Some operators have both a code and a text equivalent – within a formula, you can use either, or both. For example, for concatenation, both A || B and A cat B are valid. You can also mix codes and text in the same formula.
About Variables
Variables can be a single letter or a whole word. You do not need to use a, b, etc. They can be h or total, etc. Once you define a variable, however, they must match that case every time you use them.
H, h, total, and toTal would be four unique variable names.
The only letter you cannot use is lowercase p. The lowercase variable p (standing alone, with blank spaces on both sides) is reserved and should not be used in a formula as a variable. However, word variables can contain the letter p.
For example, profit and shipment are both safe to use.
Special Values
The following lists have the values or operators you would type in bold followed by a hyphen and a description of the operator's meaning. For example:
ZERO - numeric 0
ZERO is what you would type in the formula.
eq or == - equals
eq or == are what you would type in the formula.

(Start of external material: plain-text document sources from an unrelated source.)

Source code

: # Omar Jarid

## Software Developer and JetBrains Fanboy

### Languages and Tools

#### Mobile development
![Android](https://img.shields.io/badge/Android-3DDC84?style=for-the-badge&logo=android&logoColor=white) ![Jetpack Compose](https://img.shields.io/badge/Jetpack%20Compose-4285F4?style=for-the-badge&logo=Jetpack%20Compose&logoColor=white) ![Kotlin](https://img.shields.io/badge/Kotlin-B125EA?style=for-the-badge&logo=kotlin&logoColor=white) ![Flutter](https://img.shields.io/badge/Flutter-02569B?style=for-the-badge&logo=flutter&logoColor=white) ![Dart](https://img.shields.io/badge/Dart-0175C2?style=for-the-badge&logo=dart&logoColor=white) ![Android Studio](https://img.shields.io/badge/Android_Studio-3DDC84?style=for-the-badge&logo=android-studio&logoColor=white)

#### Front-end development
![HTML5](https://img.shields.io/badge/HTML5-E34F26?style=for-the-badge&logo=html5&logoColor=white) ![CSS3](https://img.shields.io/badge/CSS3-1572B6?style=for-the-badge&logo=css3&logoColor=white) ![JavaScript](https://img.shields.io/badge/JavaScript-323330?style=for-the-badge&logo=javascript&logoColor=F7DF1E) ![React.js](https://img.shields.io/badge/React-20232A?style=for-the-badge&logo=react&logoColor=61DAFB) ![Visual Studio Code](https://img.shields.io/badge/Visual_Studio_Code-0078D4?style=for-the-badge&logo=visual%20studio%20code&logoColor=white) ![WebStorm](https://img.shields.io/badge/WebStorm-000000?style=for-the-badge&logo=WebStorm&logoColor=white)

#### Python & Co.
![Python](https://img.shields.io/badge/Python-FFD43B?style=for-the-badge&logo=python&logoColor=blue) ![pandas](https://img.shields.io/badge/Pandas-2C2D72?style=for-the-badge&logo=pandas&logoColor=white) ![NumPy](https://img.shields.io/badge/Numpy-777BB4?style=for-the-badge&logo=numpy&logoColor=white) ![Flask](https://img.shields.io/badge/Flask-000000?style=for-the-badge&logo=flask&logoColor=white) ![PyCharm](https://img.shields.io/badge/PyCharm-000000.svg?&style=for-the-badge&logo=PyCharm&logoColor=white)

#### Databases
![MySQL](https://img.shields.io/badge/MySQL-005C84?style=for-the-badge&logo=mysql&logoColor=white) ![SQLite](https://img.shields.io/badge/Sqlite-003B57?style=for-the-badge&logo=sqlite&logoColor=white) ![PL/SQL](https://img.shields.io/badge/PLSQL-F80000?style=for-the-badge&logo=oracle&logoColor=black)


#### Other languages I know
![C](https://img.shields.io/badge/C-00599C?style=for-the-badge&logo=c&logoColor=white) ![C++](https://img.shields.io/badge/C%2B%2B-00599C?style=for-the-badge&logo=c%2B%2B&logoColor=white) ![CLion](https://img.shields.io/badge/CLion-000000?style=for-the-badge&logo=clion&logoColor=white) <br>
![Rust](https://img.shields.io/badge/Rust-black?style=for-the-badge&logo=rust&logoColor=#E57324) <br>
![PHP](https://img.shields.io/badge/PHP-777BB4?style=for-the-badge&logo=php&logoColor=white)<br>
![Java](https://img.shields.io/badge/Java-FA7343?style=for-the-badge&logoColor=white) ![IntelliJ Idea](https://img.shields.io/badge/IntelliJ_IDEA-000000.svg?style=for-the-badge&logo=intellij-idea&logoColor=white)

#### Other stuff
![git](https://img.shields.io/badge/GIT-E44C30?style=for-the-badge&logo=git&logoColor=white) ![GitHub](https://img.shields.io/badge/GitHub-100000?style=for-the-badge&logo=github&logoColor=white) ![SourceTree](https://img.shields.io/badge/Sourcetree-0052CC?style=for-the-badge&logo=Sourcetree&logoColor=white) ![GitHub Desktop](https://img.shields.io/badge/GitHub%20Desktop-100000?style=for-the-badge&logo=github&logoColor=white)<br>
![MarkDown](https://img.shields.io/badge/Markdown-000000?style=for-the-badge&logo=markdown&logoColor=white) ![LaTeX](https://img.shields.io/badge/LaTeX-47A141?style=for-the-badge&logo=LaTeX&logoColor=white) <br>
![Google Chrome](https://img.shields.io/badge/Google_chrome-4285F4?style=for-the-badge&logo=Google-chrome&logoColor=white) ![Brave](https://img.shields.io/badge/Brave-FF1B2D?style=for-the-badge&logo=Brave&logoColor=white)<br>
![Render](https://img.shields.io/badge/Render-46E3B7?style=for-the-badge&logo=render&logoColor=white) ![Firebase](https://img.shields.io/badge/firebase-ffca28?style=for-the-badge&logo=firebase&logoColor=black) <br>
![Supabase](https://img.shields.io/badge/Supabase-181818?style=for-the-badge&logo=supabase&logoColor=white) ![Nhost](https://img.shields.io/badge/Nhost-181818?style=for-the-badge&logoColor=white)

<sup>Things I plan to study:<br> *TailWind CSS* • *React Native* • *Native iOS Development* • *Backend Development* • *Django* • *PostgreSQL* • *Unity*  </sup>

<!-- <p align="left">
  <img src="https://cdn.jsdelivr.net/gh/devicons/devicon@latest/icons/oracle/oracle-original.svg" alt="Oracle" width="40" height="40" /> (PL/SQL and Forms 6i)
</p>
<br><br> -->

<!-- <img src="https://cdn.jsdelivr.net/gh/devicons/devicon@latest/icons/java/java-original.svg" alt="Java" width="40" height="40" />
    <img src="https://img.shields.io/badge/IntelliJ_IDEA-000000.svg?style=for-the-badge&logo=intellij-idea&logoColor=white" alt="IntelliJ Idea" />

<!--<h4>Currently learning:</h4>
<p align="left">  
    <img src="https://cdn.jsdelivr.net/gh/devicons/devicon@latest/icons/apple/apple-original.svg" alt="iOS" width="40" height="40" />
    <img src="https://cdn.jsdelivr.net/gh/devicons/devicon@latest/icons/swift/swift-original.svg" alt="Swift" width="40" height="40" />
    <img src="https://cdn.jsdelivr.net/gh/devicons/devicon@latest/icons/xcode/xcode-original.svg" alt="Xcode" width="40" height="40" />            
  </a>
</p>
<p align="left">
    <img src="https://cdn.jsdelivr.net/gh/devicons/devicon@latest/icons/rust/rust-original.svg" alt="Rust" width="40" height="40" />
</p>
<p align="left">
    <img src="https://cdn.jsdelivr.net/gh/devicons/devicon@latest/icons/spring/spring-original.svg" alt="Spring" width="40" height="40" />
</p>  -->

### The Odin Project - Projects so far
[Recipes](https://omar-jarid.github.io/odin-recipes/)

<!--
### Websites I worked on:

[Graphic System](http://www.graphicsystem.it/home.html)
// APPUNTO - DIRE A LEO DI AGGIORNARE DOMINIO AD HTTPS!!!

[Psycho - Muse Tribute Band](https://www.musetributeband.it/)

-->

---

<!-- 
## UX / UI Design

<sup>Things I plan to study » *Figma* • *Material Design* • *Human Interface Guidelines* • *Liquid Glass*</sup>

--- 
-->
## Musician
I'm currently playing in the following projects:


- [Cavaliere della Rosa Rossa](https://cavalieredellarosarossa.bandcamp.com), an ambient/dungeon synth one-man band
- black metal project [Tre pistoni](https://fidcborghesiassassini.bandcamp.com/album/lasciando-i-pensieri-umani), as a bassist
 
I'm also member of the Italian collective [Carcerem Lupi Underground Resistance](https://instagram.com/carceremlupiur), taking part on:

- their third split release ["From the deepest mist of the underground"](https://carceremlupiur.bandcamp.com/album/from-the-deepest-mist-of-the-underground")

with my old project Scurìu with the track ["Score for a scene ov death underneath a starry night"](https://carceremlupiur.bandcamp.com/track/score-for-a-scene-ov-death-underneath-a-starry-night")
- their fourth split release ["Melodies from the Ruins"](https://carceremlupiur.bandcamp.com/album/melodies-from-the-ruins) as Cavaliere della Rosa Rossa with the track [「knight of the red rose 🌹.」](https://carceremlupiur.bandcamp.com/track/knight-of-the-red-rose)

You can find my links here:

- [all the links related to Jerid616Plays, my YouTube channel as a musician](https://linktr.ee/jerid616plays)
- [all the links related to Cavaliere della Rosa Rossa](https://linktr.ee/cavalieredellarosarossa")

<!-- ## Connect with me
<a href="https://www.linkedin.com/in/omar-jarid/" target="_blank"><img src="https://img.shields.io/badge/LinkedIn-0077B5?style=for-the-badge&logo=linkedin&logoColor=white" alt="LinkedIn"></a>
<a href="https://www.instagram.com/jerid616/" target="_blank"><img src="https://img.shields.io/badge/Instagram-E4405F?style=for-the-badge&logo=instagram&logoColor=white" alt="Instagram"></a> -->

result or @ - final result/value returned from formula
EMPTYSTRING - empty string node
BLANK - no value
TRUE - boolean value true
FALSE - boolean value false
ZERO - numeric 0
ONE - numeric 1
YES
NO
Structure
if or ?
then or :
else or ;
end or #
, - statement separator
( - start of operator precedence override
) - end of operator precedence override
The precedence overrides the same way parenthesis would set precedence in a math equation.
For example, suppose a is 1, b is 2, and c is 5.
a + b * c using 1 + 2 * 5 results in 11.
However, ( a + b ) * c using ( 1 + 2 ) * 5 is explicit, and will always result in 15.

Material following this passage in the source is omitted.